Неожиданный приказ, полученный ими от итальянского правительства и предлагавший им воздерживаться от каких бы то ни было объяснений, заставил их стать еще более скрытными, чем прежде.

Вечером 13 июля Вильери, еще до приказа итальянского правительства, рассказывал о катастрофе:

— За много времени до аварии дирижабль начал тяжелеть. Он плохо реагировал на действие руля. Я все-таки думаю, что главная причина катастрофы — это потеря газа, который стал выходить из-за повреждения баллонов хвостовой части. Пропеллеры обледенели, с них срывались куски льда и, отлетая, разрушали оболочку дирижабля. Корма сильно накренилась книзу, дирижабль опускался. Мы пробовали сбрасывать балласт, но ничего не помогало. Дирижабль ударился о лед и кормой и носом. Должен сказать, что все надежды на наше спасение уже после того, как мы очутились на льду и похоронили Помеллу, я возлагал на Мальмгрена, который собирался достичь Кап-Норда и найти там промысловые суда.

— Простите, пожалуйста, господин лейтенант, — обратился к нему Шпанов, — что взяли с собой Мальмгрен, Дзаппи и Мариано, когда уходили от вас?

Вильери пожал плечами.

— Я удивлен тем обстоятельством, что командор Дзаппи и командор Мариано голодали тринадцать дней. Они получили от нас провианта на сорок пять дней, считая по триста граммов в день на человека.

— Но ведь Мальмгрен был с ними только две недели. Значит, после него еще оставалась довольно значительная доля провианта, которая увеличила порции Дзаппи и Мариано?

— О да! — подтвердил Вильери. — Я тоже ничего не могу понять. Ведь после смерти Мальмгрена Дзаппи и Мариано получили его часть провианта. Но, вероятно, они либо потеряли что-нибудь из своих запасов, либо просто с непривычки к условиям, в которых находились, превысили норму суточного расхода и съели свои пайки раньше срока.

Вильери было неприятно продолжать разговор на эту тему.

Он под каким-то предлогом отошел к Трояни. Беседа продолжалась с профессором Бегоунеком.

Чех сидел на краю бархатного дивана, нервно кусал край папиросы и поминутно краснел. Было похоже, что он не может решиться сказать то, что ему хотелось бы.

Он отнял изжеванный конец папиросы ото рта и, решившись, сказал:

— Хорошо, а где мои письма?

Большой розовый человек растерянно смотрел на меня, на Шпанова, на доцента Адольфа Гуля, на маленького Бьяджи, который всегда улыбался, на красинского радиста Экштейна, неразлучного с Бьяджи. Каждый из нас немногое мог сказать недоумевавшему Бегоунеку.

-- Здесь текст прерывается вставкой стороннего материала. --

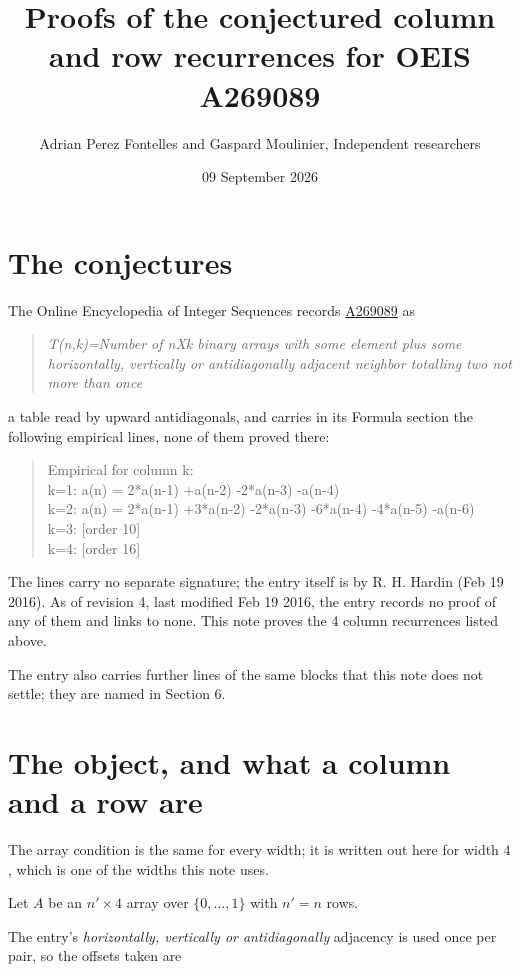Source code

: \documentclass[11pt]{article}
\title{Proofs of the conjectured column and row recurrences for OEIS A269089}
\author{Adrian Perez Fontelles and Gaspard Moulinier, Independent researchers}
\date{09 September 2026}
\theoremstyle{definition}
\begin{document}
\maketitle
\section{The conjectures}

The Online Encyclopedia of Integer Sequences records \href{https://oeis.org/A269089}{A269089} as

\begin{quote}\itshape T(n,k)=Number of nXk binary arrays with some element plus some horizontally, vertically or antidiagonally adjacent neighbor totalling two not more than once\end{quote}

a table read by upward antidiagonals, and carries in its Formula section the following empirical lines, none of them proved there:

\begin{quote}\ttfamily Empirical for column k:\\
k=1: a(n) = 2*a(n-1) +a(n-2) -2*a(n-3) -a(n-4)\\k=2: a(n) = 2*a(n-1) +3*a(n-2) -2*a(n-3) -6*a(n-4) -4*a(n-5) -a(n-6)\\k=3: [order 10]\\k=4: [order 16]\end{quote}

The lines carry no separate signature; the entry itself is by R. H. Hardin (Feb 19 2016). As of revision 4, last modified Feb 19 2016, the entry records no proof of any of them and links to none. This note proves the 4 column recurrences listed above.

The entry also carries further lines of the same blocks that this note does not settle; they are named in Section 6.

\section{The object, and what a column and a row are}

The array condition is the same for every width; it is written out here for width $4$, which is one of the widths this note uses.

Let $A$ be an $n' \times 4$ array over $\{0,\dots,1\}$ with $n' = n$ rows.

The entry's {\itshape horizontally, vertically or antidiagonally} adjacency is used once per pair, so the offsets taken are
\end{document}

Бегоунек смотрел глазами, в которых удивление было смешано со страхом.

— Где мои письма? — со вздохом спросил Бегоунек. — Мальмгрен согласился взять с собой только два письма. Оба были мои. Если он передал Дзаппи свою одежду, то в одежде должны быть письма, которые я писал. Где они? Почему Дзаппи о них ничего не знает?..

* * *

Истекали последние часы нашей стоянки у льдины бывшего лагеря. Под утро в тумане появились просветы. Туман расползся, раздвинулся, открылась необозримая ледяная пустыня — океан, покрытый большими ледяными полями.

«Красин» тронулся в обратный путь. Четыре человека были на верхнем мостике: Вильери, Южин, Орас и я. Сизое небо висело над ледяной пустыней. По небу вдоль горизонта двигалось красновато-желтое солнце, холодное, безжизненное.

С верхнего мостика мы смотрели вниз, на белое поле, окруженное торосами.

«Красин» бережно обходил льдину. Вот единственная льдина, которую намеренно пощадил наш ледокол.

Вильери не отрывал глаз от голубого пятна на месте, где недавно стояла палатка. Можно было подумать, что ему грустно расставаться с местом, где он провел самые интересные и удивительные дни своей жизни.

«Красин» отваливал от льдины Вильери, как пароход от пристани.

— Вам, наверное, грустно сейчас покидать эти места? — Я вопросительно смотрел на Вильери.

Он улыбнулся:

— О, я покидаю эту льдину без всякого сожаления, поверьте…

Потом он с живейшим интересом принялся следить за первой небольшой схваткой ледокола с ледяной глыбой.

Глыба и «Красин» на секунду застыли. Потом ледокол вздрогнул и медленно стал наползать на глыбу. Глыба сопротивлялась, как живая. Она отказывалась уступать дорогу, упорствовала, выскальзывала из-под носа корабля, изворачивалась, сияя при этом прозрачной голубизной своих ребер. «Красин» решительно надвинулся на нее. Глыба оказалась подмятой. Ледокол проломил ей хребет. Затонув на минуту, она всплыла уже в виде двух небольших кусков.

— Я никогда не видел, как работает ледокол. Это замечательно! — сказал Вильери. — Вот когда я мщу льдинам, которые были моими врагами! Я аплодирую ледоколу, который их рушит!

Он внимательно вглядывался в поле, отделенное от нас небольшим каналом, по краям которого громоздились бесформенные торосы. В центре его виднелись бурые следы, подмятый снег.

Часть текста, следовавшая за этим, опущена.